[<prev] [next>] [<thread-prev] [thread-next>] [day] [month] [year] [list]
Message-ID: <aa4e5dd8-2ac4-ae58-2b1b-8d05115ac769@linux.intel.com>
Date: Thu, 13 Jun 2024 19:54:38 +0300 (EEST)
From: Ilpo Järvinen <ilpo.jarvinen@...ux.intel.com>
To: Philipp Stanner <pstanner@...hat.com>
cc: Hans de Goede <hdegoede@...hat.com>,
Maarten Lankhorst <maarten.lankhorst@...ux.intel.com>,
Maxime Ripard <mripard@...nel.org>,
Thomas Zimmermann <tzimmermann@...e.de>, David Airlie <airlied@...il.com>,
Daniel Vetter <daniel@...ll.ch>, Bjorn Helgaas <bhelgaas@...gle.com>,
Sam Ravnborg <sam@...nborg.org>, dakr@...hat.com,
dri-devel@...ts.freedesktop.org, LKML <linux-kernel@...r.kernel.org>,
linux-pci@...r.kernel.org
Subject: Re: [PATCH v7 03/13] PCI: Reimplement plural devres functions
On Wed, 5 Jun 2024, Philipp Stanner wrote:
> When the original PCI devres API was implemented, priority was given to
> the creation of a set of "plural functions" such as
> pcim_request_regions(). These functions have bit masks as parameters to
> specify which BARs shall get mapped. Most users, however, only use those
> to map 1-3 BARs.
>
> A complete set of "singular functions" does not exist.
>
> As functions mapping / requesting multiple BARs at once have (almost) no
> mechanism in C to return the resources to the caller of the plural
> function, the PCI devres API utilizes the iomap-table administrated by the
> function pcim_iomap_table().
>
> The entire PCI devres API was strongly tied to that table
> which only allows for mapping whole, complete BARs, as the BAR's index
> is used as table index. Consequently, it's not possible to, e.g., have a
> pcim_iomap_range() function with that mechanism.
>
> An additional problem is hat the PCI devres API has been ipmlemented in
> a sort of "hybrid-mode": Some unmanaged functions have managed
> counterparts (e.g.: pci_iomap() <-> pcim_iomap()), making their managed
> nature obvious to the programmer. However, the region-request functions
> in pci.c, prefixed with pci_, behave either managed or unmanaged,
> depending on whether pci_enable_device() or pcim_enable_device() has
> been called in advance.
>
> This hybrid API is confusing and should be more cleanly separated by
> providing always-managed functions prefixed with pcim_.
>
> Thus, the existing PCI devres API is not desirable because:
> a) The vast majority of the users of the plural functions only ever
> sets a single bit in the bit mask, consequently making them singular
> functions anyways.
> b) There is no mechanism to request / iomap only part of a BAR.

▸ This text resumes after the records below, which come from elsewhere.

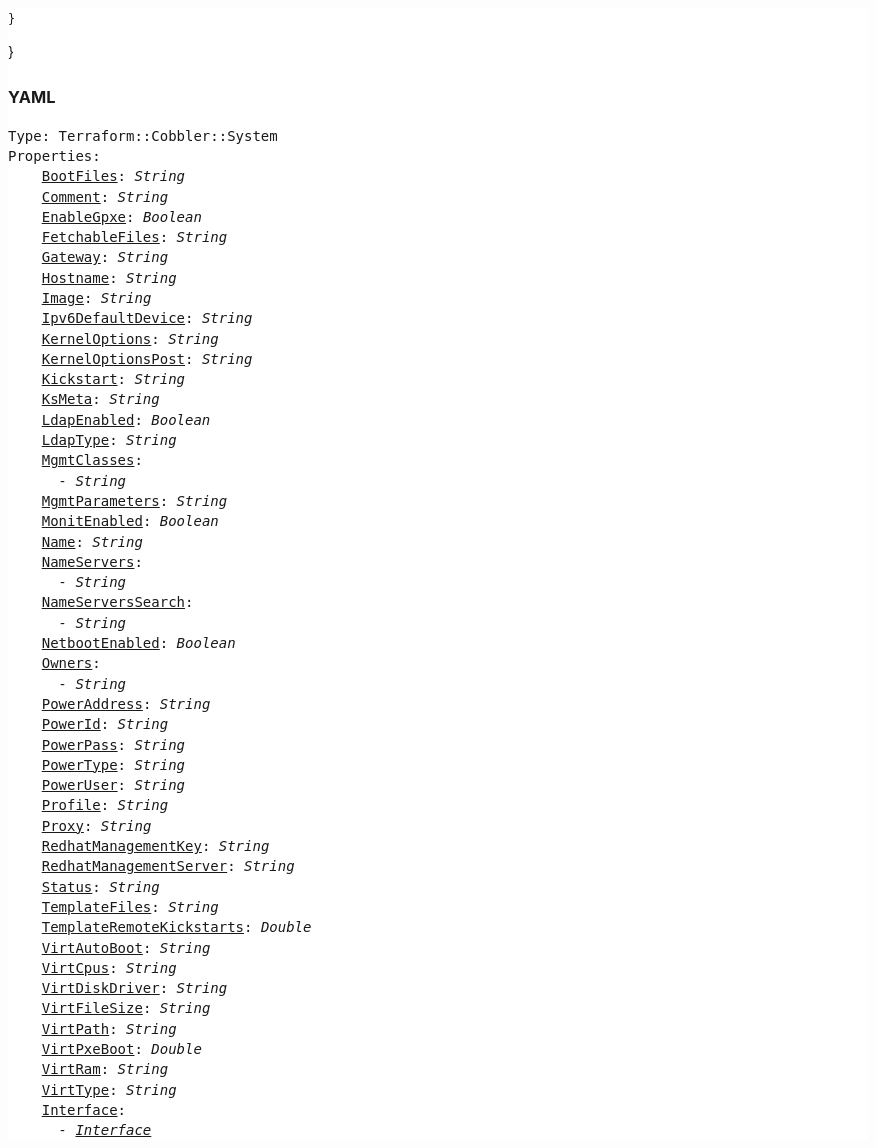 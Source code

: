     }
}
</pre>

### YAML

<pre>
Type: Terraform::Cobbler::System
Properties:
    <a href="#bootfiles" title="BootFiles">BootFiles</a>: <i>String</i>
    <a href="#comment" title="Comment">Comment</a>: <i>String</i>
    <a href="#enablegpxe" title="EnableGpxe">EnableGpxe</a>: <i>Boolean</i>
    <a href="#fetchablefiles" title="FetchableFiles">FetchableFiles</a>: <i>String</i>
    <a href="#gateway" title="Gateway">Gateway</a>: <i>String</i>
    <a href="#hostname" title="Hostname">Hostname</a>: <i>String</i>
    <a href="#image" title="Image">Image</a>: <i>String</i>
    <a href="#ipv6defaultdevice" title="Ipv6DefaultDevice">Ipv6DefaultDevice</a>: <i>String</i>
    <a href="#kerneloptions" title="KernelOptions">KernelOptions</a>: <i>String</i>
    <a href="#kerneloptionspost" title="KernelOptionsPost">KernelOptionsPost</a>: <i>String</i>
    <a href="#kickstart" title="Kickstart">Kickstart</a>: <i>String</i>
    <a href="#ksmeta" title="KsMeta">KsMeta</a>: <i>String</i>
    <a href="#ldapenabled" title="LdapEnabled">LdapEnabled</a>: <i>Boolean</i>
    <a href="#ldaptype" title="LdapType">LdapType</a>: <i>String</i>
    <a href="#mgmtclasses" title="MgmtClasses">MgmtClasses</a>: <i>
      - String</i>
    <a href="#mgmtparameters" title="MgmtParameters">MgmtParameters</a>: <i>String</i>
    <a href="#monitenabled" title="MonitEnabled">MonitEnabled</a>: <i>Boolean</i>
    <a href="#name" title="Name">Name</a>: <i>String</i>
    <a href="#nameservers" title="NameServers">NameServers</a>: <i>
      - String</i>
    <a href="#nameserverssearch" title="NameServersSearch">NameServersSearch</a>: <i>
      - String</i>
    <a href="#netbootenabled" title="NetbootEnabled">NetbootEnabled</a>: <i>Boolean</i>
    <a href="#owners" title="Owners">Owners</a>: <i>
      - String</i>
    <a href="#poweraddress" title="PowerAddress">PowerAddress</a>: <i>String</i>
    <a href="#powerid" title="PowerId">PowerId</a>: <i>String</i>
    <a href="#powerpass" title="PowerPass">PowerPass</a>: <i>String</i>
    <a href="#powertype" title="PowerType">PowerType</a>: <i>String</i>
    <a href="#poweruser" title="PowerUser">PowerUser</a>: <i>String</i>
    <a href="#profile" title="Profile">Profile</a>: <i>String</i>
    <a href="#proxy" title="Proxy">Proxy</a>: <i>String</i>
    <a href="#redhatmanagementkey" title="RedhatManagementKey">RedhatManagementKey</a>: <i>String</i>
    <a href="#redhatmanagementserver" title="RedhatManagementServer">RedhatManagementServer</a>: <i>String</i>
    <a href="#status" title="Status">Status</a>: <i>String</i>
    <a href="#templatefiles" title="TemplateFiles">TemplateFiles</a>: <i>String</i>
    <a href="#templateremotekickstarts" title="TemplateRemoteKickstarts">TemplateRemoteKickstarts</a>: <i>Double</i>
    <a href="#virtautoboot" title="VirtAutoBoot">VirtAutoBoot</a>: <i>String</i>
    <a href="#virtcpus" title="VirtCpus">VirtCpus</a>: <i>String</i>
    <a href="#virtdiskdriver" title="VirtDiskDriver">VirtDiskDriver</a>: <i>String</i>
    <a href="#virtfilesize" title="VirtFileSize">VirtFileSize</a>: <i>String</i>
    <a href="#virtpath" title="VirtPath">VirtPath</a>: <i>String</i>
    <a href="#virtpxeboot" title="VirtPxeBoot">VirtPxeBoot</a>: <i>Double</i>
    <a href="#virtram" title="VirtRam">VirtRam</a>: <i>String</i>
    <a href="#virttype" title="VirtType">VirtType</a>: <i>String</i>
    <a href="#interface" title="Interface">Interface</a>: <i>
      - <a href="interface.md">Interface</a></i>
</pre>
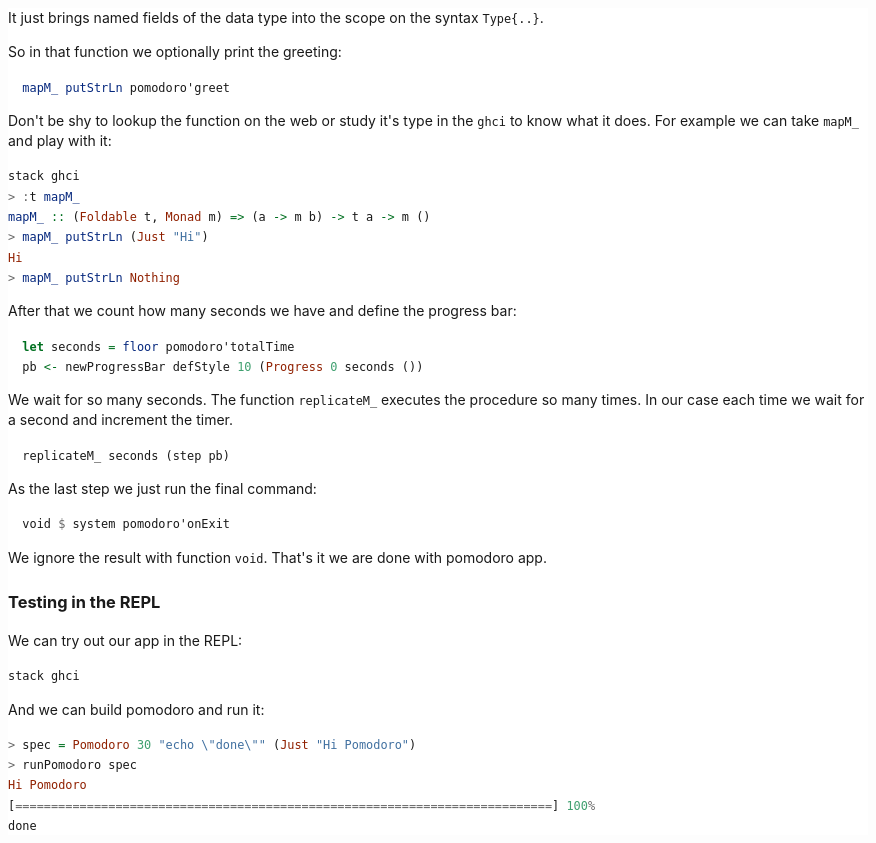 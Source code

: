 It just brings named fields of the data type into the scope on the syntax `Type{..}`.

So in that function we optionally print the greeting:

```haskell
  mapM_ putStrLn pomodoro'greet
```

Don't be shy to lookup the function on the web or study it's type in the `ghci`
to know what it does. For example we can take `mapM_` and play with it:

```haskell
stack ghci
> :t mapM_
mapM_ :: (Foldable t, Monad m) => (a -> m b) -> t a -> m ()
> mapM_ putStrLn (Just "Hi")
Hi
> mapM_ putStrLn Nothing
```

After that we count how many seconds we have and define the progress bar:

```haskell
  let seconds = floor pomodoro'totalTime
  pb <- newProgressBar defStyle 10 (Progress 0 seconds ())
```

We wait for so many seconds. The function `replicateM_` executes the procedure
so many times. In our case each time we wait for a second and increment the timer.

```haskell
  replicateM_ seconds (step pb)
```

As the last step we just run the final command:

```haskell
  void $ system pomodoro'onExit
```

We ignore the result with function `void`.
That's it we are done with pomodoro app. 

### Testing in the REPL

We can try out our app in the REPL:

```
stack ghci
```

And we can build pomodoro and run it:

```haskell
> spec = Pomodoro 30 "echo \"done\"" (Just "Hi Pomodoro")
> runPomodoro spec
Hi Pomodoro
[===========================================================================] 100%
done
```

> c) The iomap-table mechanism is over-engineered and complicated. Even
> worse, some users index over the table administration function
> directly:
> void __iomem *mapping = pcim_iomap_table(pdev)[my_index];
> This can not perform bounds checks; an invalid index won't cause
> return of -EINVAL or even NULL, resulting in undefined behavior.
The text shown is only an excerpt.